## Task instructions
Could you copy every line in the listing below that has the word "shell"?

□ □ □

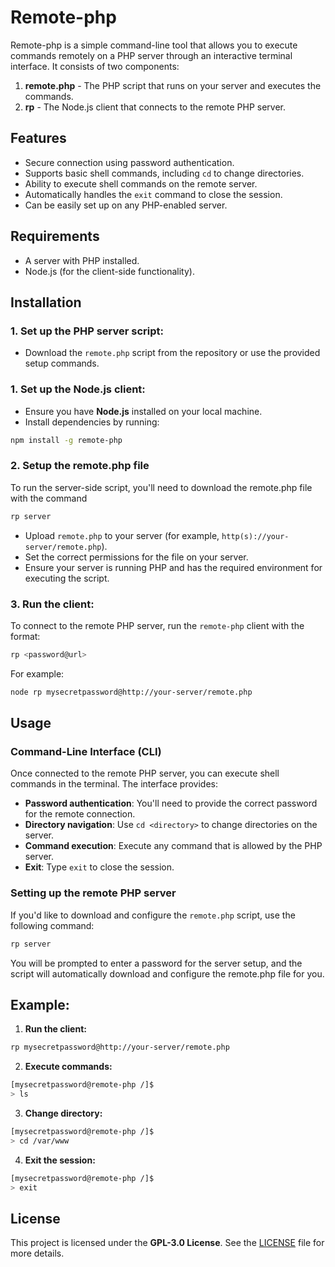 # Remote-php

Remote-php is a simple command-line tool that allows you to execute commands remotely on a PHP server through an interactive terminal interface. It consists of two components:

1. **remote.php** - The PHP script that runs on your server and executes the commands.
2. **rp** - The Node.js client that connects to the remote PHP server.

## Features

- Secure connection using password authentication.
- Supports basic shell commands, including `cd` to change directories.
- Ability to execute shell commands on the remote server.
- Automatically handles the `exit` command to close the session.
- Can be easily set up on any PHP-enabled server.

## Requirements

- A server with PHP installed.
- Node.js (for the client-side functionality).

## Installation

### 1. Set up the PHP server script:

- Download the `remote.php` script from the repository or use the provided setup commands.

### 1. Set up the Node.js client:

- Ensure you have **Node.js** installed on your local machine.
- Install dependencies by running:

```bash
npm install -g remote-php
```

### 2. Setup the remote.php file

To run the server-side script, you'll need to download the remote.php file with the command
```bash
rp server
```

- Upload `remote.php` to your server (for example, `http(s)://your-server/remote.php`).
- Set the correct permissions for the file on your server.
- Ensure your server is running PHP and has the required environment for executing the script.


### 3. Run the client:

To connect to the remote PHP server, run the `remote-php` client with the format:

```bash
rp <password@url>
```

For example:

```bash
node rp mysecretpassword@http://your-server/remote.php
```

## Usage

### Command-Line Interface (CLI)

Once connected to the remote PHP server, you can execute shell commands in the terminal. The interface provides:

- **Password authentication**: You'll need to provide the correct password for the remote connection.
- **Directory navigation**: Use `cd <directory>` to change directories on the server.
- **Command execution**: Execute any command that is allowed by the PHP server.
- **Exit**: Type `exit` to close the session.

### Setting up the remote PHP server

If you'd like to download and configure the `remote.php` script, use the following command:

```bash
rp server
```

You will be prompted to enter a password for the server setup, and the script will automatically download and configure the remote.php file for you.

## Example:

1. **Run the client:**

```bash
rp mysecretpassword@http://your-server/remote.php
```

2. **Execute commands:**

```bash
[mysecretpassword@remote-php /]$
> ls
```

3. **Change directory:**

```bash
[mysecretpassword@remote-php /]$
> cd /var/www
```

4. **Exit the session:**

```bash
[mysecretpassword@remote-php /]$
> exit
```

## License

This project is licensed under the **GPL-3.0 License**. See the [LICENSE](LICENSE) file for more details.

□ □ □

## Solution to this task
- Supports basic shell commands, including `cd` to change directories.
- Ability to execute shell commands on the remote server.
Once connected to the remote PHP server, you can execute shell commands in the terminal. The interface provides:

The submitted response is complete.